One small positive of the Brexit vote.”Bonfire of the EU laws…”

Here is one small reason for the UK to leave the EU. The ability to reject crazy laws.

Occasionally I (like many others) suffer from migraine episodes and even including also in the pre- and post- episode times, I find that CFL (compact flourescent lamps “energy efficient lightbulbs”) cause me added distress. They often also colour wrongly for filming video items.

I use CFLs at MOST locations throughout the house, for MOST of the time. But if I’m feeling migrainy, then I have old fashioned, non energy efficient lightbulbs available to change as required into the main lights I am using for that day (or that time of filming something indoors).

That said, many of the lamps I use are small portable desk-lamps fitted with 20 watt, 12 volt reduced voltage halogen lamps.

Curoiusly these are really common in NZ, having been sold often by Australian owned and based “Bunnings” hardware store amongst other places. Yet in Australia these are very rare and hard to fin. I finally found one after much looking, at Kmart, and the price was more than double the NZ price and spare bulbs to suit it were several times the normal NZ price, weird eh !

Note I have recently gotten some of the newest types of LED replacement household light bulbs, as they became offered as a good special, NZ $ 29 for 5 bulbs, at Bunnings in NZ about one month ago. Rated at “5 watt” they give a light similar to about a 11 watt CFL or a 60 watt old incandescent bulb. One advantage is they power up to full brightness straight away without taking a minute to reach max brightness.

Note that in the past, I have sometimes used mid to large size Tungsten incandescent, (old type), light bulbs,m in the 60 watt to 100 watt range, when I SPECIFICALLY WANTED the feature of their in-efficiency, that they put out HEAT.

Yes I have used them as warming heat-lamps when raising young chicks inside the house (back when I lived in the, almost outback, of Western Australia). Similarly they can also be used to keep other small animals warm, eg sick kittens or puppies etc.

Curoiusly while in WA (1990 to 2007) I noticed that apparently the SMALLER normal lightbulbs were being phased out. When I first moved into my place in WA I used many 25 watt Tungsten incandescent lamps and in some places even 15 watt bulbs strategically placed as needed.

Over time those bulbs became completely un=available and I ended up HAVING to use a minimum of 40 watt bulb everywhere I wanted a small bulb as there was simply no other option.

Even getting the 15 watt bulb intended for inside fridges turned out to be very difficult to source (and expensive).
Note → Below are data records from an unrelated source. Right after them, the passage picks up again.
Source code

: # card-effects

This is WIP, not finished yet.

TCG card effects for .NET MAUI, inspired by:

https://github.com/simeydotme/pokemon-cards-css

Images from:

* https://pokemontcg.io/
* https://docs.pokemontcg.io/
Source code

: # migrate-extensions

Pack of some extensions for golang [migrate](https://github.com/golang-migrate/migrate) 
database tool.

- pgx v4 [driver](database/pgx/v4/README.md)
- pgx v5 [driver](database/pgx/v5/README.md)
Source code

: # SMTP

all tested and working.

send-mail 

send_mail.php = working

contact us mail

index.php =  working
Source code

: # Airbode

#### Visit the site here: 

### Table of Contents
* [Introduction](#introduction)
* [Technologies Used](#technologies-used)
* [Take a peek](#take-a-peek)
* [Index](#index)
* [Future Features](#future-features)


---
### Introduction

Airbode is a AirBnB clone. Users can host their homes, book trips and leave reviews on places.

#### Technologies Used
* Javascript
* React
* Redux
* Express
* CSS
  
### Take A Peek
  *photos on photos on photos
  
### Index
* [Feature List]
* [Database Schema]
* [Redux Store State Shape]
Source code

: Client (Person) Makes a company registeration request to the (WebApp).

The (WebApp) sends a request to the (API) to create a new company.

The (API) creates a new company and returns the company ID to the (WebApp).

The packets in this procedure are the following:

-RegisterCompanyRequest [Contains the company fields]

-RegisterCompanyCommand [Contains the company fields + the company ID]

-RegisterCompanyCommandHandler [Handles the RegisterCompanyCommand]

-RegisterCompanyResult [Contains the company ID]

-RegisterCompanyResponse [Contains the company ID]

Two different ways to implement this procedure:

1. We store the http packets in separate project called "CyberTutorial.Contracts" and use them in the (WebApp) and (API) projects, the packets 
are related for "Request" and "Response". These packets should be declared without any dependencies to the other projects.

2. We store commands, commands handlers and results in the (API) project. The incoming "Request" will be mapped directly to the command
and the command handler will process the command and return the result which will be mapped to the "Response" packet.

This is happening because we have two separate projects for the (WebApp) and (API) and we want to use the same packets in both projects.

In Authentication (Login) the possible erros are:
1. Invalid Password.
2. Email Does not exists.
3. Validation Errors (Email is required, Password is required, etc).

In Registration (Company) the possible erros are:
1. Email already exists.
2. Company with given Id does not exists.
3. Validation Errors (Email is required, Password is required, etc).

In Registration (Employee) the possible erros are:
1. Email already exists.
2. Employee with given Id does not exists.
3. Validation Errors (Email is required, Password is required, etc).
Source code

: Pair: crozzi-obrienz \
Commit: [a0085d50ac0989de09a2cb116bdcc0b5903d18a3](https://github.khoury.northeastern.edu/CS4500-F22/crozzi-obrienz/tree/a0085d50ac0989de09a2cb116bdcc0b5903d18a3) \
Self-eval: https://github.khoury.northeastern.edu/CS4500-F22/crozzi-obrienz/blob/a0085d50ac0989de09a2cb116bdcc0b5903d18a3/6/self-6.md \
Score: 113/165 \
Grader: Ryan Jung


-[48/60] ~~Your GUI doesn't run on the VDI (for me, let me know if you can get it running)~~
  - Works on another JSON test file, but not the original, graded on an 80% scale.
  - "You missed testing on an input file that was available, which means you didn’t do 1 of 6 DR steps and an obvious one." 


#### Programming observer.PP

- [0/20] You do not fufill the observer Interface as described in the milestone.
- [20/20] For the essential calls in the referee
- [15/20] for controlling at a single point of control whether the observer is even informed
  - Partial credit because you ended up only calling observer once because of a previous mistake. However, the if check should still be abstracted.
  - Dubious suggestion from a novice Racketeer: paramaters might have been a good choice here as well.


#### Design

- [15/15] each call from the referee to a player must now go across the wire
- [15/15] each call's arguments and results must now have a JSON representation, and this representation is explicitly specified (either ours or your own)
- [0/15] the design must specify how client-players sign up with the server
I went for a long time with a torch kept beside the fridge, until I could fine the correct replacement bulb.

Also as a bedside lamp, I have one of those “touch” lamps. They require an incandescent lightbulb of between about 25 to 60 watts to work properly, something about the resistance of the lightbulb filament and human touching the metal parts of the lamp.

They normally work so that at each successive touch it goes OFF, dim, medium, full, off. And while in the dim and medium settings they are only using a fraction of the full bulb rating anyway, so they ARE energy efficient but you DO need the old type, energy in-efficient bulbs to use in them !

I also have a visual display sorta “pretend Lava-lamp” which is rated to use a 60 watt incandescent tungsten bulb. As an experient I tried various other bulbs, but ONLY an old fashioned type 60 watt bulb makes it work correctly.

It needs the rising heat from the bulb to cause a sorta propellor shaped top piece to rotate as the hot air escapes.

Here’s a small exceprt from the NZHerald website story titled “Bonfire of the EU laws…”

QUOTE BEGINS. Incandescent lightbulbs
Something else that could now make a return is the incandescent lightbulb.

Incandescent bulbs have been phased out in stages in the UK since 2009 following European regulations.

The Government banned the import of 100-watt bulbs from 2009, followed by a ban on 60w bulbs in 2011 and a full ban on all ‘traditional’ bulbs in 2012.

The bulbs were branded environmentally-unfriendly because some 95 per cent of the energy that goes into them gets turned into heat rather than light.

Following the EU’s ban on incandescent light-bulbs, many people were reported to have suffered epileptic fits from the flickering, supposedly eco-friendly fluorescent bulbs. QUOTE ENDS.